Mescid-i Aksa ve oradaki Müslümanlar yine zor günler yaşıyor. İslam dünyasının ve orta doğunun içinde bulunduğu acı durumu siyonist terör rejimi çok iyi değerlendiriyor, hiç bir fırsatı kaçırmıyor, zaaflarımızı hiç mi hiç affetmiyor. Katliamlarına yenilerini ekliyor, kuşatma çemberini daha da daraltıyor.
Bu anlamda israil altın çağını yaşıyor diyebiliriz. Bakalım bu altın çağ ne kadar sürecek? Unutmayalım bu bizim elimizdedir.
Mescid-i Aksa için ayağa kalkmaya, bir şeyler yapmaya çalıştığımız şu günlerde görüyoruz ki siyonist rejimden önce varıp Mısır duvarına tosluyoruz, Sisi yönetimini karşımızda buluyoruz. Kuracağınız bütün planlar ve hesaplarda mutlaka ve mutlaka önümüze Mısır çıkıyor.
Artık Kudüs önlerindeki en büyük engelimiz isralden önce Mısır`dır. Mısır`ı kaybetmekle çok şey kaybettiğimizi şimdi daha iyi anlıyoruz. Gerçi Mısır`ı tam olarak kazanamamıştık.
Filistin`de bir şeyler yapabilmemiz, Gazze`nin imdadına yetişebilmemiz için yolumuz kesinlikle Mısır`dan geçiyor. Anlıyoruz ki siyonist rejim Sisi ile kendisini ikinci bir güvenlik duvarının gerisine almıştır.
Sisi kukla rejimi ayakta durduğu müddetçe Müslümanların Filistin için yapabilecekleri fazla bir şey yoktur veya pek azdır. Sisi bizzat bunun için vardır.
Fakat Mısır cephemiz kaybetmiş olmamıza rağmen bugün yeniden kazanma ihtimalimizin en güçlü olduğu bir cephedir. Körfezin hain kralları ve bütün bir emperyalist dünyanın destekliyor olmasına rağmen onların en zayıf karınlarınn Sisi olduğuna inanıyorum. Sisinin oturduğu yerin hiç de sağlam olmadığı gün gibi aşikârdır. Allah`ın izniyle kulağımız seste, her an bir hayırlı haber gelebilir.
Mısırlı Müslümanların uzun müddet Sisi`ye tahammül etmeyeceğini, Allah`ın izniyle alaşağı edeceğine inanıyorum. Mısırlı Müslümanların bu güce, bu potansiyele sahip olduklarına inanıyorum.

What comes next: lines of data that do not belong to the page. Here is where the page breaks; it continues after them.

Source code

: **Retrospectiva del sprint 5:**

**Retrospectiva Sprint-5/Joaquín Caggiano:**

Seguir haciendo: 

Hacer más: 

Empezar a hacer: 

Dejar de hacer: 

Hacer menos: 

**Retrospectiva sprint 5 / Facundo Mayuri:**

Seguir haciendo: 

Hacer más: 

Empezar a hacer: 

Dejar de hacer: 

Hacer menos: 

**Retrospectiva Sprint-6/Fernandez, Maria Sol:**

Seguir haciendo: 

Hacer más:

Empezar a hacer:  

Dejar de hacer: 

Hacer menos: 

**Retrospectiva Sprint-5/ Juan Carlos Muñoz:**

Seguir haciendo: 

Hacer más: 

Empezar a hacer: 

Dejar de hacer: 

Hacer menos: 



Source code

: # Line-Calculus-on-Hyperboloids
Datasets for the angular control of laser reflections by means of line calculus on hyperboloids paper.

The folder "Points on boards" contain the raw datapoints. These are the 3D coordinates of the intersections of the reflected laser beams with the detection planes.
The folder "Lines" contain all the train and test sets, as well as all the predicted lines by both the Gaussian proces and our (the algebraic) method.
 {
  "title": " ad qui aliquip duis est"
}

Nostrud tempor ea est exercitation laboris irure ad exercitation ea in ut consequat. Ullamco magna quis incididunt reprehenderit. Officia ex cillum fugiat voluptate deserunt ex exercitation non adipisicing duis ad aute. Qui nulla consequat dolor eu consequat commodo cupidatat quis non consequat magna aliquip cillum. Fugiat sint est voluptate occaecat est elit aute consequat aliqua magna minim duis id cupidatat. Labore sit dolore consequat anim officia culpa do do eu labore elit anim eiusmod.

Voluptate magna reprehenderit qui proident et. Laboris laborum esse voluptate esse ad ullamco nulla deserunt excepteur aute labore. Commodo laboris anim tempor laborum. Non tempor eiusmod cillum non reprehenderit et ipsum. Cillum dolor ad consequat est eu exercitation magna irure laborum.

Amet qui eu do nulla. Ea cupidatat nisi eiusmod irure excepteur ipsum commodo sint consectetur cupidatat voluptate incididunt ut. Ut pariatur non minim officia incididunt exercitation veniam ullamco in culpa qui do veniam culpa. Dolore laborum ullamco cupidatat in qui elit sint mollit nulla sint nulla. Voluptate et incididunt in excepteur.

Sisi denilen uşağın devrilmesiyle İslam aleminde çok şeyin değişeceği, emperyalizmin hesaplarının büyük oranda bozulacağı, dengelerin değişeceği herkes tarafından bilinmektedir ve zaten bunun için şer cephesi bütün gücüyle desteklemektedir.

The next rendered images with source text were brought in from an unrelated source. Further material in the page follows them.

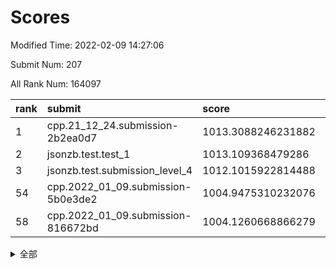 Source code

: # Scores

Modified Time: 2022-02-09 14:27:06

Submit Num: 207

All Rank Num: 164097

| rank |               submit               |       score        |       sigma        | pk_num |
| :--- | :--------------------------------- | :----------------- | :----------------- | :----- |
| 1    | cpp.21_12_24.submission-2b2ea0d7   | 1013.3088246231882 | 0.7995763190512597 | 3175   |
| 2    | jsonzb.test.test_1                 | 1013.109368479286  | 0.8193365468292116 | 3172   |
| 3    | jsonzb.test.submission_level_4     | 1012.1015922814488 | 0.7804933494253702 | 3172   |
| 54   | cpp.2022_01_09.submission-5b0e3de2 | 1004.9475310232076 | 0.7264059513708737 | 3171   |
| 58   | cpp.2022_01_09.submission-816672bd | 1004.1260668866279 | 0.7251265713284394 | 3172   |


<details>
<summary>全部</summary>

| rank |                 submit                 |       score        |       sigma        | pk_num |
| :--- | :------------------------------------- | :----------------- | :----------------- | :----- |
| 1    | cpp.21_12_24.submission-2b2ea0d7       | 1013.3088246231882 | 0.7995763190512597 | 3175   |
| 2    | jsonzb.test.test_1                     | 1013.109368479286  | 0.8193365468292116 | 3172   |
| 3    | jsonzb.test.submission_level_4         | 1012.1015922814488 | 0.7804933494253702 | 3172   |
| 4    | gobigger.level_3.submission_level_3_22 | 1011.7991913390666 | 0.7772171950151063 | 3170   |
| 5    | gobigger.level_3.submission_level_3_43 | 1011.4047169887855 | 0.7921635694263844 | 3172   |
| 6    | gobigger.level_3.submission_level_3_48 | 1011.401180546298  | 0.7925864123079842 | 3174   |
| 7    | gobigger.level_3.submission_level_3_28 | 1011.2286013527249 | 0.7660543165669914 | 3174   |
| 8    | gobigger.level_3.submission_level_3_34 | 1011.1905377520051 | 0.7663384128079356 | 3169   |
| 9    | gobigger.level_3.submission_level_3_24 | 1011.1603862849598 | 0.7911536088277797 | 3164   |
| 10   | gobigger.level_3.submission_level_3_46 | 1011.0937309278302 | 0.7696534735112475 | 3169   |
| 11   | gobigger.level_3.submission_level_3_30 | 1010.9869993916286 | 0.7551424809307712 | 3176   |
| 12   | gobigger.level_3.submission_level_3_1  | 1010.9850727547959 | 0.767712384927638  | 3174   |
| 13   | gobigger.level_3.submission_level_3_29 | 1010.977404696435  | 0.7828729431509905 | 3173   |
| 14   | gobigger.level_3.submission_level_3_21 | 1010.9171384893338 | 0.7579116223436574 | 3171   |
| 15   | gobigger.level_3.submission_level_3_39 | 1010.8711774890472 | 0.7628371094781554 | 3175   |
| 16   | gobigger.level_3.submission_level_3_27 | 1010.8313978318243 | 0.7626256932353839 | 3172   |
| 17   | gobigger.level_3.submission_level_3_19 | 1010.7542803479935 | 0.7671597810650019 | 3170   |
| 18   | gobigger.level_3.submission_level_3_5  | 1010.7057285293248 | 0.7563493035035667 | 3172   |
| 19   | gobigger.level_3.submission_level_3_16 | 1010.6366643119612 | 0.787631945906818  | 3169   |
| 20   | gobigger.level_3.submission_level_3_8  | 1010.5138312956077 | 0.7754363344259241 | 3168   |
| 21   | gobigger.level_3.submission_level_3_18 | 1010.3547236556334 | 0.7622971356182472 | 3172   |
| 22   | gobigger.level_3.submission_level_3_14 | 1010.32142106792   | 0.7410560295620042 | 3168   |
| 23   | gobigger.level_3.submission_level_3_40 | 1010.3163376503273 | 0.7726551276925681 | 3171   |
| 24   | gobigger.level_3.submission_level_3_42 | 1010.2996490707611 | 0.7534248693404948 | 3167   |
| 25   | gobigger.level_3.submission_level_3_7  | 1010.2740021368639 | 0.749259269208041  | 3165   |
| 26   | gobigger.level_3.submission_level_3_37 | 1010.2331858207858 | 0.7435471876523642 | 3168   |
| 27   | gobigger.level_3.submission_level_3_33 | 1010.1081499405145 | 0.7579081713589357 | 3170   |
| 28   | gobigger.level_3.submission_level_3_47 | 1010.0518843511256 | 0.7673929951310658 | 3174   |
| 29   | gobigger.level_3.submission_level_3_44 | 1010.0119895217167 | 0.7472013503305589 | 3167   |
| 30   | gobigger.level_3.submission_level_3_9  | 1009.9573678101701 | 0.7544473715580822 | 3170   |
| 31   | gobigger.level_3.submission_level_3_31 | 1009.9002213591307 | 0.74564467437405   | 3171   |
| 32   | gobigger.level_3.submission_level_3_15 | 1009.8787515226505 | 0.7584982792142716 | 3175   |
| 33   | gobigger.level_3.submission_level_3_10 | 1009.8501891220654 | 0.7591813424287032 | 3172   |
| 34   | gobigger.level_3.submission_level_3_13 | 1009.8337213405615 | 0.7565784148231138 | 3166   |
| 35   | gobigger.level_3.submission_level_3_4  | 1009.8187227150082 | 0.7497068264427658 | 3173   |
| 36   | gobigger.level_3.submission_level_3_35 | 1009.8072980477131 | 0.7616345056533014 | 3169   |
| 37   | gobigger.level_3.submission_level_3_25 | 1009.8030060994165 | 0.7628415454173881 | 3174   |
| 38   | gobigger.level_3.submission_level_3_41 | 1009.7896078751419 | 0.7336705092232639 | 3170   |
| 39   | gobigger.level_3.submission_level_3_17 | 1009.7554021445903 | 0.7500737765133612 | 3173   |
| 40   | gobigger.level_3.submission_level_3_38 | 1009.613848430107  | 0.7474874423230483 | 3173   |
| 41   | gobigger.level_3.submission_level_3_2  | 1009.5863015472511 | 0.7455037684736908 | 3168   |
| 42   | gobigger.level_3.submission_level_3_36 | 1009.574413315222  | 0.7619029938616401 | 3168   |
| 43   | gobigger.level_3.submission_level_3_6  | 1009.5738700354767 | 0.7613091891679205 | 3175   |
| 44   | gobigger.level_3.submission_level_3_0  | 1009.5440012702028 | 0.7573508071391937 | 3173   |
| 45   | gobigger.level_3.submission_level_3_32 | 1009.5321176230833 | 0.766236194748012  | 3166   |
| 46   | gobigger.level_3.submission_level_3_20 | 1009.4074030534216 | 0.7426495216128128 | 3171   |
| 47   | gobigger.level_3.submission_level_3_23 | 1009.4045407287812 | 0.7579101119815944 | 3170   |
| 48   | gobigger.level_3.submission_level_3_11 | 1009.3782383552382 | 0.7532404936838036 | 3169   |
| 49   | gobigger.level_3.submission_level_3_26 | 1009.2777362075539 | 0.7619609983196597 | 3171   |
| 50   | gobigger.level_3.submission_level_3_49 | 1008.6828045559927 | 0.7531017100498785 | 3177   |
| 51   | gobigger.level_3.submission_level_3_3  | 1008.5074361512102 | 0.7522127408287269 | 3172   |
| 52   | gobigger.level_3.submission_level_3_12 | 1008.3714233358227 | 0.7349097602282507 | 3173   |
| 53   | gobigger.level_3.submission_level_3_45 | 1008.0457210289211 | 0.7489703192581377 | 3175   |
| 54   | cpp.2022_01_09.submission-5b0e3de2     | 1004.9475310232076 | 0.7264059513708737 | 3171   |
| 55   | gobigger.level_1.submission_level_1_21 | 1004.6541220383634 | 0.7189251837644806 | 3169   |
| 56   | gobigger.level_1.submission_level_1_10 | 1004.6509761055919 | 0.7166321928245748 | 3172   |
| 57   | gobigger.level_1.submission_level_1_33 | 1004.1870697020123 | 0.7236541837047321 | 3166   |
| 58   | cpp.2022_01_09.submission-816672bd     | 1004.1260668866279 | 0.7251265713284394 | 3172   |
| 59   | gobigger.level_1.submission_level_1_26 | 1004.0480979739358 | 0.7250967375045486 | 3170   |
| 60   | gobigger.level_1.submission_level_1_13 | 1003.9668140603045 | 0.7245776481802612 | 3171   |
| 61   | gobigger.level_1.submission_level_1_36 | 1003.9590284455604 | 0.715505521341066  | 3171   |
| 62   | gobigger.level_1.submission_level_1_34 | 1003.94345703002   | 0.7175656736836212 | 3172   |
| 63   | gobigger.level_1.submission_level_1_18 | 1003.8921734811641 | 0.7265099317943755 | 3170   |
| 64   | gobigger.level_1.submission_level_1_1  | 1003.860519630135  | 0.7154559929567408 | 3169   |
| 65   | gobigger.level_1.submission_level_1_19 | 1003.8441661461022 | 0.7200043473928441 | 3172   |
| 66   | gobigger.level_1.submission_level_1_16 | 1003.8247645649885 | 0.7295207588632479 | 3169   |
| 67   | gobigger.level_1.submission_level_1_43 | 1003.8114619175294 | 0.7200755934482753 | 3171   |
| 68   | gobigger.level_1.submission_level_1_46 | 1003.8010182126322 | 0.727848620473771  | 3163   |
| 69   | gobigger.level_1.submission_level_1_17 | 1003.8003292839288 | 0.7215309685037296 | 3170   |
| 70   | gobigger.level_1.submission_level_1_45 | 1003.7901427689517 | 0.7219671539250947 | 3171   |
| 71   | gobigger.level_1.submission_level_1_30 | 1003.7274047840531 | 0.7193702844807219 | 3175   |
| 72   | gobigger.level_1.submission_level_1_27 | 1003.6735174309379 | 0.7149123412966655 | 3169   |
| 73   | gobigger.level_1.submission_level_1_37 | 1003.5804958917445 | 0.7185283573876895 | 3169   |
| 74   | gobigger.level_1.submission_level_1_2  | 1003.5606106989986 | 0.710327216443947  | 3171   |
| 75   | gobigger.level_1.submission_level_1_23 | 1003.4859978160592 | 0.7232014048002712 | 3172   |
| 76   | gobigger.level_1.submission_level_1_38 | 1003.4796476416186 | 0.7172220906726118 | 3171   |
| 77   | gobigger.level_1.submission_level_1_40 | 1003.4212169428274 | 0.7158033435995512 | 3172   |
| 78   | gobigger.level_1.submission_level_1_49 | 1003.4120710848703 | 0.719612517333825  | 3175   |
| 79   | gobigger.level_1.submission_level_1_31 | 1003.3465092539628 | 0.7255065280964383 | 3169   |
| 80   | gobigger.level_1.submission_level_1_4  | 1003.3103225261215 | 0.7288551801496393 | 3172   |
| 81   | gobigger.level_1.submission_level_1_14 | 1003.3054265748054 | 0.7234144674350728 | 3172   |
| 82   | gobigger.level_1.submission_level_1_41 | 1003.2859093986712 | 0.7129411201745447 | 3175   |
| 83   | gobigger.level_1.submission_level_1_20 | 1003.2538121448816 | 0.714594030835044  | 3167   |
| 84   | gobigger.level_1.submission_level_1_3  | 1003.2280520522512 | 0.7096978855539388 | 3168   |
| 85   | gobigger.level_1.submission_level_1_9  | 1003.0660137023668 | 0.7186880315910105 | 3171   |
| 86   | gobigger.level_1.submission_level_1_29 | 1003.0557375782698 | 0.7136537982087814 | 3170   |
| 87   | gobigger.level_1.submission_level_1_42 | 1003.0476612194435 | 0.7110459607458178 | 3171   |
| 88   | gobigger.level_1.submission_level_1_39 | 1003.0143621017318 | 0.7200189304111272 | 3170   |
| 89   | gobigger.level_1.submission_level_1_28 | 1002.9883161442079 | 0.7216080134177517 | 3174   |
| 90   | gobigger.level_1.submission_level_1_11 | 1002.9081867385178 | 0.7236054118733996 | 3171   |
| 91   | gobigger.level_1.submission_level_1_6  | 1002.885861751331  | 0.7100860687604056 | 3172   |
| 92   | gobigger.level_1.submission_level_1_7  | 1002.8443663021976 | 0.7166921809240656 | 3169   |
| 93   | gobigger.level_1.submission_level_1_35 | 1002.78470190055   | 0.7181609974036877 | 3174   |
| 94   | gobigger.level_1.submission_level_1_22 | 1002.781053788327  | 0.7200966632268989 | 3169   |
| 95   | gobigger.level_1.submission_level_1_25 | 1002.7467246633266 | 0.7107147242854555 | 3168   |
| 96   | gobigger.level_1.submission_level_1_8  | 1002.6533288819137 | 0.7170717944037504 | 3166   |
| 97   | gobigger.level_1.submission_level_1_12 | 1002.6087610858466 | 0.7116439223290457 | 3172   |
| 98   | gobigger.level_1.submission_level_1_5  | 1002.5275957055856 | 0.7176406628346265 | 3173   |
| 99   | gobigger.level_1.submission_level_1_47 | 1002.5263681511708 | 0.7180511933109149 | 3170   |
| 100  | gobigger.level_1.submission_level_1_44 | 1002.4793714980606 | 0.7053588768315124 | 3174   |
| 101  | gobigger.level_1.submission_level_1_48 | 1002.430404543089  | 0.7161780885332856 | 3174   |
| 102  | gobigger.level_1.submission_level_1_32 | 1002.3792774720233 | 0.7215560021246727 | 3171   |
| 103  | gobigger.level_1.submission_level_1_0  | 1002.1974256120253 | 0.7251347025595118 | 3172   |
| 104  | gobigger.level_1.submission_level_1_15 | 1002.1033395933354 | 0.7158786391144902 | 3178   |
| 105  | gobigger.level_1.submission_level_1_24 | 1001.6543164551958 | 0.7176939914216216 | 3173   |
| 106  | gobigger.random.submission_random_8    | 997.6846695510684  | 0.707748446134355  | 3175   |
| 107  | gobigger.random.submission_random_34   | 997.5096065533932  | 0.7319660737427439 | 3172   |
| 108  | gobigger.random.submission_random_30   | 997.3563651135131  | 0.7027095693177315 | 3173   |
| 109  | gobigger.random.submission_random_19   | 996.9086041839752  | 0.7040090156521865 | 3171   |
| 110  | gobigger.random.submission_random_24   | 996.7858362056838  | 0.7070879874009082 | 3169   |
| 111  | gobigger.random.submission_random_42   | 996.7698218740921  | 0.7198677754922007 | 3170   |
| 112  | gobigger.random.submission_random_15   | 996.717851111491   | 0.7110189242766778 | 3175   |
| 113  | gobigger.random.submission_random_31   | 996.6820853642153  | 0.7099287830098439 | 3164   |
| 114  | gobigger.random.submission_random_48   | 996.6353774168103  | 0.7094394346152307 | 3170   |
| 115  | gobigger.random.submission_random_12   | 996.6288529124535  | 0.710073393867758  | 3168   |
| 116  | gobigger.random.submission_random_2    | 996.4893499496553  | 0.7129633870083925 | 3168   |
| 117  | gobigger.random.submission_random_38   | 996.4725883202659  | 0.706817572109533  | 3170   |
| 118  | gobigger.random.submission_random_27   | 996.247447077958   | 0.700603670569634  | 3172   |
| 119  | gobigger.random.submission_random_21   | 996.2087825525506  | 0.7094390731614593 | 3173   |
| 120  | gobigger.random.submission_random_41   | 996.1689659724727  | 0.7233886498713855 | 3173   |
| 121  | gobigger.random.submission_random_44   | 996.1233113873251  | 0.7098151175196754 | 3169   |
| 122  | gobigger.random.submission_random_26   | 996.1167151974885  | 0.7116562592404005 | 3175   |
| 123  | gobigger.random.submission_random_0    | 996.0762745547416  | 0.7009189202501134 | 3170   |
| 124  | gobigger.random.submission_random_39   | 996.0632176843029  | 0.7134759691268772 | 3171   |
| 125  | gobigger.random.submission_random_14   | 996.0510725790386  | 0.7210241397620806 | 3163   |
| 126  | gobigger.random.submission_random_29   | 996.0257440745775  | 0.7200964803106376 | 3176   |
| 127  | gobigger.random.submission_random_35   | 996.0130915730151  | 0.7082199597370242 | 3175   |
| 128  | gobigger.random.submission_random_33   | 995.9604232364516  | 0.7148474730980325 | 3172   |
| 129  | gobigger.random.submission_random_46   | 995.7715629884141  | 0.7232694733311515 | 3169   |
| 130  | gobigger.random.submission_random_37   | 995.730645997883   | 0.711517612373794  | 3169   |
| 131  | gobigger.random.submission_random_3    | 995.7032617321624  | 0.7122315472819553 | 3170   |
| 132  | gobigger.random.submission_random_6    | 995.6955587522177  | 0.7271311114247582 | 3168   |
| 133  | gobigger.random.submission_random_11   | 995.6552663786185  | 0.7229460522201866 | 3171   |
| 134  | gobigger.random.submission_random_36   | 995.6375358729549  | 0.7136800759908308 | 3170   |
| 135  | gobigger.random.submission_random_5    | 995.5673995989582  | 0.7011599779533638 | 3170   |
| 136  | gobigger.random.submission_random_25   | 995.5250091250291  | 0.7074783473585955 | 3176   |
| 137  | gobigger.random.submission_random_49   | 995.5241004508443  | 0.7173543107010713 | 3168   |
| 138  | gobigger.random.submission_random_47   | 995.5207047559862  | 0.7095314745991819 | 3167   |
| 139  | gobigger.random.submission_random_17   | 995.4952153731339  | 0.7095369596094264 | 3172   |
| 140  | gobigger.random.submission_random_7    | 995.4700782231638  | 0.7269857817012334 | 3162   |
| 141  | gobigger.random.submission_random_10   | 995.3619055195397  | 0.7311181572772784 | 3167   |
| 142  | gobigger.random.submission_random_9    | 995.3106959061539  | 0.7035337504230562 | 3173   |
| 143  | gobigger.random.submission_random_40   | 995.1836206489807  | 0.71038334035002   | 3174   |
| 144  | gobigger.random.submission_random_32   | 995.1701334180442  | 0.7185253320077777 | 3166   |
| 145  | gobigger.random.submission_random_22   | 995.1329355986447  | 0.7158015269744247 | 3173   |
| 146  | gobigger.random.submission_random_4    | 995.1210741667174  | 0.7232077324183825 | 3165   |
| 147  | gobigger.random.submission_random_23   | 995.0930697401072  | 0.725086231560135  | 3175   |
| 148  | gobigger.random.submission_random_16   | 995.0878391381603  | 0.7093399729387471 | 3162   |
| 149  | gobigger.random.submission_random_18   | 994.8952689684858  | 0.7099447153232474 | 3173   |
| 150  | gobigger.random.submission_random_43   | 994.6722653692917  | 0.7147347717201016 | 3175   |
| 151  | gobigger.random.submission_random_13   | 994.5771777222086  | 0.724874630970627  | 3171   |
| 152  | gobigger.random.submission_random_1    | 994.4694216945779  | 0.7070839751937127 | 3171   |
| 153  | gobigger.random.submission_random_28   | 994.4475874573591  | 0.7144221133209764 | 3166   |
| 154  | gobigger.random.submission_random_45   | 994.3056490124278  | 0.7443020793040436 | 3165   |
| 155  | gobigger.random.submission_random_20   | 994.20603848642    | 0.7077761839907918 | 3169   |
| 156  | gobigger.level_2.submission_level_2_4  | 994.0103422718742  | 0.7361769751544432 | 3172   |
| 157  | gobigger.level_2.submission_level_2_36 | 993.9372758431042  | 0.738216737114609  | 3173   |
| 158  | gobigger.level_2.submission_level_2_40 | 993.7201403271706  | 0.7270303835666073 | 3170   |
| 159  | gobigger.level_2.submission_level_2_23 | 993.5202412877237  | 0.7345341218634027 | 3173   |
| 160  | gobigger.level_2.submission_level_2_15 | 993.2551036507377  | 0.7628705774199499 | 3172   |
| 161  | gobigger.level_2.submission_level_2_37 | 993.1149551905307  | 0.7470608725154142 | 3174   |
| 162  | gobigger.level_2.submission_level_2_25 | 993.0899339597713  | 0.7364304147072865 | 3175   |
| 163  | gobigger.level_2.submission_level_2_27 | 993.0551903199777  | 0.7353406642984671 | 3174   |
| 164  | gobigger.level_2.submission_level_2_24 | 992.7208504202927  | 0.7308551626603156 | 3167   |
| 165  | gobigger.level_2.submission_level_2_10 | 992.7039243798799  | 0.7516733871569691 | 3174   |
| 166  | gobigger.level_2.submission_level_2_22 | 992.681794146299   | 0.7258153759376444 | 3166   |
| 167  | gobigger.level_2.submission_level_2_14 | 992.67913505483    | 0.750012483602138  | 3171   |
| 168  | gobigger.level_2.submission_level_2_46 | 992.347921277209   | 0.7468125332125721 | 3173   |
| 169  | gobigger.level_2.submission_level_2_17 | 992.339463151666   | 0.7277530650027194 | 3171   |
| 170  | gobigger.level_2.submission_level_2_34 | 992.3324698663085  | 0.7531635678371823 | 3170   |
| 171  | gobigger.level_2.submission_level_2_39 | 992.3286997497024  | 0.7718234426762414 | 3172   |
| 172  | gobigger.level_2.submission_level_2_38 | 992.2949528280242  | 0.741131161229208  | 3167   |
| 173  | gobigger.level_2.submission_level_2_32 | 992.2128992228777  | 0.7495359063270082 | 3174   |
| 174  | gobigger.level_2.submission_level_2_11 | 992.206006535065   | 0.7440082582251076 | 3174   |
| 175  | gobigger.level_2.submission_level_2_19 | 992.1954379240229  | 0.7370931667430217 | 3174   |
| 176  | gobigger.level_2.submission_level_2_33 | 992.1710662395418  | 0.7420440051605428 | 3173   |
| 177  | gobigger.level_2.submission_level_2_2  | 992.1200316075008  | 0.7514867630840832 | 3174   |
| 178  | gobigger.level_2.submission_level_2_6  | 992.0819517644147  | 0.7496760704910981 | 3168   |
| 179  | gobigger.level_2.submission_level_2_12 | 992.0502956648535  | 0.7215697229360087 | 3178   |
| 180  | gobigger.level_2.submission_level_2_1  | 992.0368756009594  | 0.7413743928954013 | 3171   |
| 181  | gobigger.level_2.submission_level_2_7  | 992.0009936346295  | 0.7311618802351787 | 3169   |
| 182  | gobigger.level_2.submission_level_2_20 | 991.9912533410925  | 0.7391620214404586 | 3171   |
| 183  | gobigger.level_2.submission_level_2_31 | 991.9376766952803  | 0.7389876011962567 | 3171   |
| 184  | gobigger.level_2.submission_level_2_9  | 991.9012272660116  | 0.7399273390316286 | 3174   |
| 185  | gobigger.level_2.submission_level_2_3  | 991.8814827661041  | 0.7559973797867376 | 3171   |
| 186  | gobigger.level_2.submission_level_2_0  | 991.711849359436   | 0.7529685111042611 | 3174   |
| 187  | gobigger.level_2.submission_level_2_18 | 991.5945484059216  | 0.7434895179802519 | 3166   |
| 188  | gobigger.level_2.submission_level_2_29 | 991.5580707114482  | 0.7558227105799942 | 3175   |
| 189  | gobigger.level_2.submission_level_2_47 | 991.5337894688629  | 0.7454312907664146 | 3167   |
| 190  | gobigger.level_2.submission_level_2_42 | 991.5027402706272  | 0.7524468958501637 | 3170   |
| 191  | gobigger.level_2.submission_level_2_28 | 991.4519400004748  | 0.7448769165074429 | 3177   |
| 192  | gobigger.level_2.submission_level_2_48 | 991.3846643263694  | 0.7605802536581263 | 3169   |
| 193  | gobigger.level_2.submission_level_2_16 | 991.2160454236611  | 0.7634467658591418 | 3172   |
| 194  | gobigger.level_2.submission_level_2_8  | 991.2129165630565  | 0.7666628992659266 | 3170   |
| 195  | gobigger.level_2.submission_level_2_45 | 991.2085611503011  | 0.7418387198893133 | 3168   |
| 196  | gobigger.level_2.submission_level_2_41 | 991.1696298020568  | 0.7456518834773261 | 3171   |
| 197  | gobigger.level_2.submission_level_2_49 | 991.1089766485816  | 0.7419302186406139 | 3172   |
| 198  | gobigger.level_2.submission_level_2_26 | 991.0797683318325  | 0.7445645599561759 | 3169   |
| 199  | gobigger.level_2.submission_level_2_30 | 991.0192765986661  | 0.7362664945408135 | 3170   |
| 200  | gobigger.level_2.submission_level_2_13 | 990.8460036038545  | 0.7577230574683959 | 3169   |
| 201  | gobigger.level_2.submission_level_2_5  | 990.7892077432462  | 0.745859012405829  | 3171   |
| 202  | gobigger.level_2.submission_level_2_43 | 990.6958808191129  | 0.7584504968838321 | 3178   |
| 203  | gobigger.level_2.submission_level_2_35 | 990.4480076846309  | 0.7631152847293292 | 3174   |
| 204  | gobigger.level_2.submission_level_2_44 | 990.3297274131554  | 0.7706433570663667 | 3170   |
| 205  | gobigger.level_2.submission_level_2_21 | 990.153576664819   | 0.7531412032927856 | 3173   |
| 206  | gobigger.none.submission_none_0        | 979.4410360643323  | 1.241891049641872  | 3171   |
| 207  | gobigger.none.submission_none_1        | 978.0106811120564  | 1.3518284418743112 | 3173   |

</details>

Fakat her şeye rağmen Müslümanlar için en kolay kazanılacak zaferlerden birisi olacaktır inşaallah.
Mısır`ı kazanmak Mescid-i Aksa`yı kazanmaktan daha kolay ve hem de öncelikli olacaktır.
Aslında başta Türkiye olmak üzere İslam âleminde olup bitenler hep bir birleriyle bağlantılıdır, zincirleme reaksiyona tabidir. Bunu biz de biliyoruz, emperyalizm de biliyor, özellikle işgal rejimi de biliyor. Allah korusun bir cephe kaybettiğinde çorap söküğü gibi artık yenilgiler peş peşe geleceği gibi, zaferler de peş peşe gelecektir inşaallah.
İslam âlemi bir bütün olmasına rağmen bazı cephelerde yoğunlaşmak akıllıca bir iş olacaktır.
Mısır cephemizde yoğunlaşmalıyız. Kudüs için, Mescid-i Aksa için. Ülke olarak, cemaatler ve Müslüman bireyler olarak neler yapabileceğimizi gözden geçirmeliyiz.
Söylediklerimiz, şimdi Mescid-i Aksa için bir şey yapmayalım, sadece Mısır için yapalım anlamına gelmiyor. Allah`ın izniyle Mecid-i Aksa için yapacaklarımız aynı zamanda Mısır için yapılmış olacaktır.